The observations and our prediction based on propagating the WIND data outward using a 2-D MHD model including pickup ions are shown in the second figure. The timing of the shock arrival and the speed (V) and magnetic field (B) profiles are matched very well by the model. The density match is not as good for reasons we don't understand. This shock could be strong enough to trigger heliospheric radio emission when it reached the heliopause (the boundary between solar wind plasma and the interstellar medium); our model predicts this radio emission would be observed by Voyagers 1 and 2 in December 2001.

An animation illustrating the Bastille Day CME shock propagation from 1AU to Voyager 2 (63 AU) is available in these formats:

Very low speed solar wind has been observed near solar maximum at Voyager 2 when CMEs are absent. The solar wind speed decreases with solar latitude near solar maximum, which is very different from solar minimum when slow, dense wind is near the equator and fast, tenuous wind near the poles. The figure shows the speeds observed at IMP 8, Ulysses, and Voyager 2 (top panel) and their heliolatitudes (bottom panel). At solar minimum near 1996 the spacecraft nearest the poles saw the highest speeds. Near solar maximum in 2000, Ulysses which is nearest the poles saw lower speeds than IMP 8 near the equator. Voyager 2 also saw low speeds, some of which is due to the solar wind slowing in the outer heliosphere as it interacts with the interstellar neutrals.
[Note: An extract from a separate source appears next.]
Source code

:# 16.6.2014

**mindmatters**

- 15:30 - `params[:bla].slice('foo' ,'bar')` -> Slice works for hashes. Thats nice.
This figure shows a shock observed at Voyager 2 during October-November, 2000, which may be associated with the halo CME observed at the Sun on June 6, 2000. The top plot shows the sharp speed jump, and the bottom plot, the less clean density increase.

This plot shows an example of a Global Merged Interaction Region (GMIR). A GMIR is a region of increased magnetic field and plasma density. These are thought to be formed by a series of large CMEs compressing plasma and field ahead of them. The figure shows the first GMIR of this solar cycle. The density enhancement at 2000.4 lasts about 30 days (black line). The enhanced magnetic fields form a barrier to inward diffusing cosmic rays, so the cosmic ray intensities (red + symbols) decrease dramatically with the arrival of the GMIR.

This plot show evidence that Merged Interaction Regions (MIRs) are driven by Coronal Mass Ejections (CMEs). The density enhancement starting at 1999.4 and lasting about 30 days is a MIR. Behind the MIR was a 5.5 day period where the helium/proton density ratio is often over 10%. This large a helium ratio occurs only in CMEs, providing clear evidence that this MIR was formed by a CME compressing plasma ahead of it.

This plot shows an increase in the solar wind velocity which occurred over a seven day period. The velocity increased by roughly 10%, but no noticable change was observed in either the density or thermal speed (temperature). In the inner heliosphere velocity increases such as this tend to occur abruptly at shock crossings. In the outer heliosphere these increases are usually gradual, suggesting shocks are dissipating or perhaps modified by pickup ions.

Two great strengths of the Voyager mission are the reconnaissance of unexplored regions of the heliosphere and its longevity which allows comparison of data over almost 2 complete solar cycles. An interesting question for understanding the solar wind structure is how strongly does the tilt of the heliospheric current sheet affect solar wind conditions in the outer heliosphere.

The solar wind from near the heliospheric current sheet (HCS) is generally slow, 400 km/s, while that at high latitudes is fast, 700 km/s. If the solar wind flow were strictly radial, the percentage of fast and slow wind observed by a spacecraft would depend on the tilt of the HCS and the latitude of the spacecraft. Of course by the time the solar wind reaches Voyager's distance (now 54 AU) the fast and slow streams have interacted so the observed velocities are between the fast and slow stream speeds.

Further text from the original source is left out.